He chuckled. “You make it sound depressing, but it’s not. I own a salvage company. What do you do, Vivien?”
“I also clean up people’s dreams, and kind of make them come true.”
He drew back. “Ooh, I’m intrigued.”
“I’m an interior designer.”
“Oh, that’s?—”
“Not as interesting as a salvage company,” she assured him. “I’m sorry I’m not familiar with that business. Please tell me more.”
“Well, I’d love to.” He gestured to the empty seat next to her. “May I?”
“Of course.”
He settled on the stool and put his drink on the bar. “I’d love to make it sound glamorous and impress you, Vivien, but what I do is take the trash from a building demo and dispose of it. I’m a glorified garbage man.”
She smiled and pointed to a Patek Philippe watch she knew cost upwards of fifty thousand. Her ex-husband used to lust for one. “I’ve never seen one of those on my trash collector.”
He gave a slow grin. “I didn’t say it wasn’t profitable.”
So he was tearing down the bridge for money. Somehow, she managed a smile. “I see. Are your projects all local?”

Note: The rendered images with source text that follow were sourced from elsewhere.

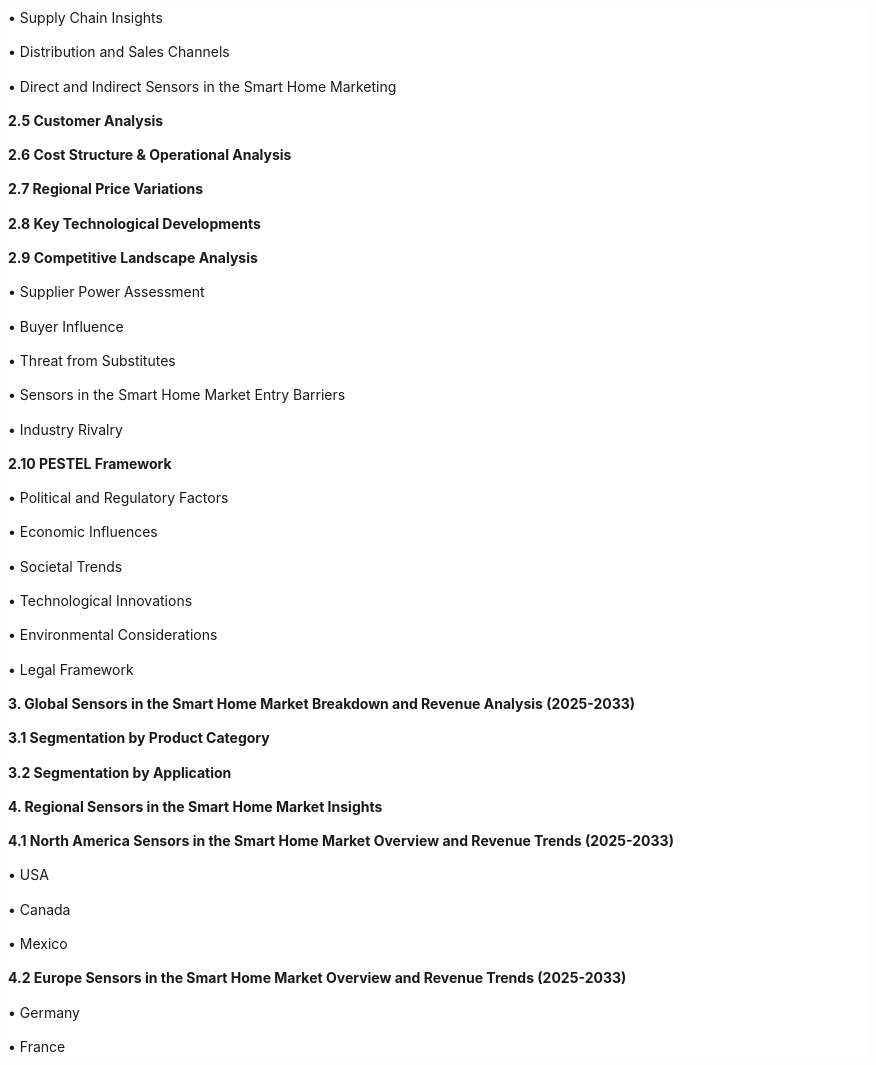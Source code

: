 • Supply Chain Insights

• Distribution and Sales Channels

• Direct and Indirect Sensors in the Smart Home Marketing

<strong>2.5 Customer Analysis</strong>

<strong>2.6 Cost Structure & Operational Analysis</strong>

<strong>2.7 Regional Price Variations</strong>

<strong>2.8 Key Technological Developments</strong>

<strong>2.9 Competitive Landscape Analysis</strong>

• Supplier Power Assessment

• Buyer Influence

• Threat from Substitutes

• Sensors in the Smart Home Market Entry Barriers

• Industry Rivalry

<strong>2.10 PESTEL Framework</strong>

• Political and Regulatory Factors

• Economic Influences

• Societal Trends

• Technological Innovations

• Environmental Considerations

• Legal Framework

<strong>3. Global Sensors in the Smart Home Market Breakdown and Revenue Analysis (2025-2033)</strong>

<strong>3.1 Segmentation by Product Category</strong>

<strong>3.2 Segmentation by Application</strong>

<strong>4. Regional Sensors in the Smart Home Market Insights</strong>

<strong>4.1 North America Sensors in the Smart Home Market Overview and Revenue Trends (2025-2033)</strong>

• USA

• Canada

• Mexico

<strong>4.2 Europe Sensors in the Smart Home Market Overview and Revenue Trends (2025-2033)</strong>

• Germany

• France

“Oh, I do work all over Florida. You smell coastal air…” He inhaled noisily and fluttered his fingers in front of his nose as if testing the aroma of wine. “I smell oxidation, sodium chloride, and mold spores. And to me? That smells likemoney.”
She took a drink and let him continue.
“Florida is a gold mine of garbage, Vivien. Just look around—anything metal is pitted and green, stainless steel is corroded, and don’t get me started on wood. That’s not after a hurricane—that’s after a summer. This place is one step away from uninhabitable, but that, my dear, is what keeps me in business.”
He gave an arrogant tip of his head, waiting a beat for her to be amazed by his prowess and ingenuity.
She dug up a “Wow” and took another sip, trying to figure out how to get him to talk about the bridge.
“Do you have any current projects around here?” she asked.
“Several,” he said. “I’m taking down an old shrimping dock behind a bait shop off Harbor Road and a few signs along the beach. Of course, my star event is the Left Coast Bridge.”
Her heart stopped. “The…old bridge that joins the jetties?” She tried hard not to sound excited.
“Have you seen that mess?” He chuckled. “That’ll buy me a new watch.” He leaned an inch closer. “Or you, if you play your cards right.”
Ew. She wasn’t playing cards, just trying not to show them. “Why are you taking the bridge down?” she asked, keeping her tone neutral. “Is it…hurting anyone?”
“My eyes,” he said on a snort. “Tourists don’t want to look at that.”
“I don’t think it’s that ugly,” she said. “It could be…cleaned up and stay standing.”
“Where’s the profit in that?” he asked, a little stunned by the suggestion, then he nodded. “Okay. I got you. Li’l bit of a tree hugger, are we?”
“No, I?—”
“I’ll tell you what I told the city council, some fishing authority, the county commission, and a dimwit at the local newspaper—that bridge is an environmental flashpoint. You can’t see under the waterline.”
“But you can?—”
He swiped his hand, cutting her off. “Those pylons disrupt tidal flow. They trap debris. They choke off seagrass beds. You get algae blooms, erosion, stagnation. It’s not just ugly—it’s unhealthy. The Gulf doesn’t need another artificial barrier from the 1970s rotting into it.”
She sipped her drink and let him continue, her dislike for the man increasing with every fake word.